Roth: Medicaid Upper Payment Limit Agreement Not Adequate
WASHINGTON -- Senate Finance Committee Chairman William V. Roth, Jr. (R-DE) today issued the following statement on the provisions related to Medicaid upper payment limits included in the House-Senate agreement on Medicare, Medicaid, and SCHIP Benefits Improvement and Protection Act. This package will be included in the year end tax bill.
"I am disappointed with the provisions included in the package related to Medicaid upper payment limits. For months, I have been urging the Health Care Financing Administration (HCFA) to address this upper payment limit loophole that is draining tens of billions of dollars from taxpayers, and is endangering the financial integrity of the Medicaid program," Roth stated.

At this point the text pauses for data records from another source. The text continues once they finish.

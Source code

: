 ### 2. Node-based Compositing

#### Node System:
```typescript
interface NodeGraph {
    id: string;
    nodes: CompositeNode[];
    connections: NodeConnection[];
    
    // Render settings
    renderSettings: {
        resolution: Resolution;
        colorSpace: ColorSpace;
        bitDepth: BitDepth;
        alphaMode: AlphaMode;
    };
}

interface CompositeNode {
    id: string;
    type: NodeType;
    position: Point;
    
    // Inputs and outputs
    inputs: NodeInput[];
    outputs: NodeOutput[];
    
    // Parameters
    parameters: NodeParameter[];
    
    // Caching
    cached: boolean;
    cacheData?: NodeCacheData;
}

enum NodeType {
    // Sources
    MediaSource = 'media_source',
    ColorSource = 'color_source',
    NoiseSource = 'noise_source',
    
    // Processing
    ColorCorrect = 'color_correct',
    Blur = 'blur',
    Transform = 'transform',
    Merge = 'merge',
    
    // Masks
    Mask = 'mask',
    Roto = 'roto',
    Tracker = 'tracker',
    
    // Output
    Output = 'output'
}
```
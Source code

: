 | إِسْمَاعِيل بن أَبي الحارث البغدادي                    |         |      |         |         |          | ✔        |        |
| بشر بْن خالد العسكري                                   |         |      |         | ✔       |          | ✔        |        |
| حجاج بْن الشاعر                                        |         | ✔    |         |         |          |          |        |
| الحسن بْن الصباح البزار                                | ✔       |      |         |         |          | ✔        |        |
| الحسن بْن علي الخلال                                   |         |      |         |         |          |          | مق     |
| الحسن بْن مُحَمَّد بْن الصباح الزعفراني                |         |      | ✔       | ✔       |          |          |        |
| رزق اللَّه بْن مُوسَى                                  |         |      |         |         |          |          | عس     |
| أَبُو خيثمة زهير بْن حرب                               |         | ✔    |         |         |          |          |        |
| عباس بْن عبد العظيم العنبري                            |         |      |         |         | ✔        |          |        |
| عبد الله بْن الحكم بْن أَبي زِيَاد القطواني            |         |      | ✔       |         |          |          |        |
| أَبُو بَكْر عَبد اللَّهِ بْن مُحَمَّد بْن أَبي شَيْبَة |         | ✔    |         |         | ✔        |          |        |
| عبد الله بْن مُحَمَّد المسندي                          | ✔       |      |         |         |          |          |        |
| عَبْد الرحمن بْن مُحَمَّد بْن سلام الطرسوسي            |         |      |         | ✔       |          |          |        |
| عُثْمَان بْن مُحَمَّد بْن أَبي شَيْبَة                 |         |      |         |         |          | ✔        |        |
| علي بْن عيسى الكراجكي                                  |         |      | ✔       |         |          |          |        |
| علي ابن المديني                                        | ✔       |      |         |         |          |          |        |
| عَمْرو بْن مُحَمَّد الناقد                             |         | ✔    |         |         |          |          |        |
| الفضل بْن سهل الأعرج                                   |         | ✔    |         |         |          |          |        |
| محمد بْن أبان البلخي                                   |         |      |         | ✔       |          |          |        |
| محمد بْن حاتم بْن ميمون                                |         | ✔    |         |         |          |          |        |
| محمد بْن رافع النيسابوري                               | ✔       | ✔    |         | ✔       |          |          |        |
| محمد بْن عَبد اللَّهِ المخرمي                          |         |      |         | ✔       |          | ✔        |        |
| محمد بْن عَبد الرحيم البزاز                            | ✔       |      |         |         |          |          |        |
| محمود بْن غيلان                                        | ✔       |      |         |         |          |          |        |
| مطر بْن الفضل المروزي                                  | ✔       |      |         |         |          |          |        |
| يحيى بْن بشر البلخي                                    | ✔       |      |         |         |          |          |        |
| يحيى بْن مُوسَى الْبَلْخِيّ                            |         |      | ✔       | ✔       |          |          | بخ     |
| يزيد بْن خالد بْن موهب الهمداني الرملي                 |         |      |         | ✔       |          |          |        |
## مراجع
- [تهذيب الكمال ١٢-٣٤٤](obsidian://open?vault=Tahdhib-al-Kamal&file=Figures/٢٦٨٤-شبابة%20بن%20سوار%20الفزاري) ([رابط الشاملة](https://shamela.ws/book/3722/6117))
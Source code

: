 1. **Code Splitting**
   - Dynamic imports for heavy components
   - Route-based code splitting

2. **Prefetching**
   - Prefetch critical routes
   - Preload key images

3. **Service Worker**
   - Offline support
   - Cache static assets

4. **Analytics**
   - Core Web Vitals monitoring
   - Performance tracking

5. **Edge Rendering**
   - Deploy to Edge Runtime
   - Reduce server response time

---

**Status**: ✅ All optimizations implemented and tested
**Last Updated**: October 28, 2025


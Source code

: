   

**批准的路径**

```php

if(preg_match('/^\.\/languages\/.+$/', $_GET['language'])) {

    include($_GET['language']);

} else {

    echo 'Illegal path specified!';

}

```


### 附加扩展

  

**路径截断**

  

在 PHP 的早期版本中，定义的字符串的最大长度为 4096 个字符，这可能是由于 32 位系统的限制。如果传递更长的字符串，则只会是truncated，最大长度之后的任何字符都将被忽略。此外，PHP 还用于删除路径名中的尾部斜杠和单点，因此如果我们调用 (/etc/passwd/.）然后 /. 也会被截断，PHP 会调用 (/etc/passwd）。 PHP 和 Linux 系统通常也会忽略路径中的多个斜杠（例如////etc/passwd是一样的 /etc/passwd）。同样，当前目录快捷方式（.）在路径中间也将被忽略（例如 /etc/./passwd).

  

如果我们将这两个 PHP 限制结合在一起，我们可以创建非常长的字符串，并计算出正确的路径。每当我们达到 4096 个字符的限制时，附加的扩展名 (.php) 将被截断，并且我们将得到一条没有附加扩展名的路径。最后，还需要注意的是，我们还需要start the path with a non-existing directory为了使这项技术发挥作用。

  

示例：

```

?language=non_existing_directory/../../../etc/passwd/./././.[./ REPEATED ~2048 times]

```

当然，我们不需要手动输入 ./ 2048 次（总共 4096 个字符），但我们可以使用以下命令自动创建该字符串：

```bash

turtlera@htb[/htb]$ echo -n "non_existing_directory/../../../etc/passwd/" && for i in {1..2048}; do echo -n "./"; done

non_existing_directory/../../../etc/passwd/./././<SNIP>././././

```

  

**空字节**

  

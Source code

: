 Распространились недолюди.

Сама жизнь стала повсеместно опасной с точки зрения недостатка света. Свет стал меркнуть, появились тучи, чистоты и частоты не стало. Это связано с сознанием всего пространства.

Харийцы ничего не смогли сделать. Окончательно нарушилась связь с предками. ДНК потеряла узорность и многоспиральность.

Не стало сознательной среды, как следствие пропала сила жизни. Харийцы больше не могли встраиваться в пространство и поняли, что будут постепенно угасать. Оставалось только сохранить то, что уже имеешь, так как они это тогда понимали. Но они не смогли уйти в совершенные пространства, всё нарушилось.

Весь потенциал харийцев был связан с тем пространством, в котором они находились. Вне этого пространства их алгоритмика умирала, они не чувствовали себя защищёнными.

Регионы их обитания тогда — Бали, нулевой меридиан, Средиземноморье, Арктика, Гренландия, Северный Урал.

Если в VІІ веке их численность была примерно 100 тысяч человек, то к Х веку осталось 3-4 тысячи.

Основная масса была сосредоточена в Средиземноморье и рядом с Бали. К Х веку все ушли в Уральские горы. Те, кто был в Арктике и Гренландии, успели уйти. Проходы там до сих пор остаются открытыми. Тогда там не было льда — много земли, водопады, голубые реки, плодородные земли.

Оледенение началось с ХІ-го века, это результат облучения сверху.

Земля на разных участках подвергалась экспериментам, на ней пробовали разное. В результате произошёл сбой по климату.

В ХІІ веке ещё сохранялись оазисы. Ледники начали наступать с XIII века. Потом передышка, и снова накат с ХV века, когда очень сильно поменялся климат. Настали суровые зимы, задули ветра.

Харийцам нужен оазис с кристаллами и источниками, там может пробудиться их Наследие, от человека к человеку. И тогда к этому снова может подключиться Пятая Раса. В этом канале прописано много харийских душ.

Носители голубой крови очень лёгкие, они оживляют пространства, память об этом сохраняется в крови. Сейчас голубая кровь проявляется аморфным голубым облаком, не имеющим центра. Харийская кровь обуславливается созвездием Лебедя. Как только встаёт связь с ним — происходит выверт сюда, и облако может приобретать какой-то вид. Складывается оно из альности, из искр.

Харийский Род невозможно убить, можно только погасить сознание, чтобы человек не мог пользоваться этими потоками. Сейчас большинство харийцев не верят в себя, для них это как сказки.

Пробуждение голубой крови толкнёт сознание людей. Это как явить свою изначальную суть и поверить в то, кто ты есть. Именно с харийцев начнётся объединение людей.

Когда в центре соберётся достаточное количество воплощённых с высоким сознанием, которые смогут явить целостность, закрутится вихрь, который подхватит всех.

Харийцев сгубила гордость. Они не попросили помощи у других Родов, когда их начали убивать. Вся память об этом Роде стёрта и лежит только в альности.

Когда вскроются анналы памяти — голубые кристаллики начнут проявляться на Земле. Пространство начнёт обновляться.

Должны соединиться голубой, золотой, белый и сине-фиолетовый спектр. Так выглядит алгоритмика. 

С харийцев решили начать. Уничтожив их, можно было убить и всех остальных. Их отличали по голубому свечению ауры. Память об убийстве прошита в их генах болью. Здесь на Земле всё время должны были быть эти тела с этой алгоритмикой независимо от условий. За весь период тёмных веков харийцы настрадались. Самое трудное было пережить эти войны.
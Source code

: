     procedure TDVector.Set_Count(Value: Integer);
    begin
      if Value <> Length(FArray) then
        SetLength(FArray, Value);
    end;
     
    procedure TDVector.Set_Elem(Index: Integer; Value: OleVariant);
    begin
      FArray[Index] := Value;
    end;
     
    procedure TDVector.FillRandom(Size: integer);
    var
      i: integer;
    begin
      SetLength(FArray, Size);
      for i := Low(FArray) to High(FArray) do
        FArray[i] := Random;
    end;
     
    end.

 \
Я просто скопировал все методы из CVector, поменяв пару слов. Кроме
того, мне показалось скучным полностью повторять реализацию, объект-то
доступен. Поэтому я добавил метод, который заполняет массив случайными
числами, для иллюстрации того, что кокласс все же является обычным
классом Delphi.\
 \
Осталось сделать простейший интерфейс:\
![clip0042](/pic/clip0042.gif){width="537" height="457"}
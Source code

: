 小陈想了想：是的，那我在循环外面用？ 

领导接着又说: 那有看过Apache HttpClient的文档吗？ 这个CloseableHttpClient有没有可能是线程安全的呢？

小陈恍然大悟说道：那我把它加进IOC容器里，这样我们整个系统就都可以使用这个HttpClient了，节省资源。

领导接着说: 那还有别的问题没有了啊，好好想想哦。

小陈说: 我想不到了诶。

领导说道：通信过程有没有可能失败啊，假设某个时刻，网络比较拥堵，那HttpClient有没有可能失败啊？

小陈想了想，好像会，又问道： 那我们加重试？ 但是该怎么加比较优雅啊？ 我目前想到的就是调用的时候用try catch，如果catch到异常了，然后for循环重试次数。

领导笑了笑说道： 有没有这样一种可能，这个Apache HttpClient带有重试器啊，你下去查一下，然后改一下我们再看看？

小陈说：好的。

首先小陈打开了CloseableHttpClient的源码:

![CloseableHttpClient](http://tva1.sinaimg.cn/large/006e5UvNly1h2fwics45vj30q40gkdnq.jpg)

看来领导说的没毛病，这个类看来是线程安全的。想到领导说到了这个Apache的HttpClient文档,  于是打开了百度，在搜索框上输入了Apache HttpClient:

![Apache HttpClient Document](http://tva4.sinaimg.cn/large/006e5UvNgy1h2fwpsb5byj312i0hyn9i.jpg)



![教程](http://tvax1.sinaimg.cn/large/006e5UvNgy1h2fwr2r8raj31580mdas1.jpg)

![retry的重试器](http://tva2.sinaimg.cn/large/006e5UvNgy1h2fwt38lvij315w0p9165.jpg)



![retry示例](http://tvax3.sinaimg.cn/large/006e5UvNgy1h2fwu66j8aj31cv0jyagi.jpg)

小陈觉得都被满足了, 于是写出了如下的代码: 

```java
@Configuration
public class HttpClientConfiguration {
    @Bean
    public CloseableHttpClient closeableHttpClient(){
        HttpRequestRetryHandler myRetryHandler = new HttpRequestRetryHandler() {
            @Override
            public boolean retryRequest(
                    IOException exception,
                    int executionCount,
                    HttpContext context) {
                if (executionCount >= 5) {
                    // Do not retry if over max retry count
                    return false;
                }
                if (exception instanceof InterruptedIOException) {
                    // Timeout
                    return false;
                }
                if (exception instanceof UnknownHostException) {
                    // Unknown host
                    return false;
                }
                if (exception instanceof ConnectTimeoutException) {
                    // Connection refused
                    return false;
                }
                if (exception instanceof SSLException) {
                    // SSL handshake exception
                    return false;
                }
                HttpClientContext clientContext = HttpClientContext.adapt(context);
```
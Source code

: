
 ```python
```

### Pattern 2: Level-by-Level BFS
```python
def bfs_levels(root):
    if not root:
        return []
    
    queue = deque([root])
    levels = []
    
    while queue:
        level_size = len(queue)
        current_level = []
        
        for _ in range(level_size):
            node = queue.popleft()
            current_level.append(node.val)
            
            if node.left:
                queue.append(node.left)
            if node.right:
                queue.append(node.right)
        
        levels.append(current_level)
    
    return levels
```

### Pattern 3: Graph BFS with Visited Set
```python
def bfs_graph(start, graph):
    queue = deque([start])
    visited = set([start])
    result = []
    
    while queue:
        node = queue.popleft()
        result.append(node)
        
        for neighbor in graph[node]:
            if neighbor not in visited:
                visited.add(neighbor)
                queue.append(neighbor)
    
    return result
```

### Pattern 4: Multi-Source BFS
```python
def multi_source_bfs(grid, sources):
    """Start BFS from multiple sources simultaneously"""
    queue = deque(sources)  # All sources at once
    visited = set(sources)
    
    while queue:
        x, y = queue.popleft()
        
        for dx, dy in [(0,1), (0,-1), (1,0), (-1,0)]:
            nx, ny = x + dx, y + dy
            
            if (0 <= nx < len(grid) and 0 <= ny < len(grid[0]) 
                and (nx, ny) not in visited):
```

"I introduced the legislation that does what HCFA should have done. My bill fully closes down the loophole. It does not sanction abuse - it stops it and stops it quickly. My bill is based on what HCFA originally proposed to do in May, before politics caused them to water down their proposed regulation," Roth stated.
"I am disappointed that HCFA has retreated from its original intentions, and I will continue to push them to make their final regulation a real solution to the problem we face. My bill, and HCFA's original regulation, would give those states with upper payment limits approved by HCFA already in place, two years to fully transition into compliance with the law. The regulation HCFA finally issued in October does not end the abuse, it only caps the amount of money the states can draw down inappropriately.
"In order to at least begin to rein in the magnitude of the abuse going on in some of the states, the package before Congress requires HCFA to finalize its regulation before the end of this year. The package includes a special transition rule for states with upper payment programs implemented prior to 1992.
"I am disappointed in the provision in this package because it does not go far enough, and it makes too many special accommodations to those states that have abused the system. However, at least we are taking initial steps to contain the magnitude of the abuse, by doing so, we will save taxpayers approximately $80 billion over 10 years."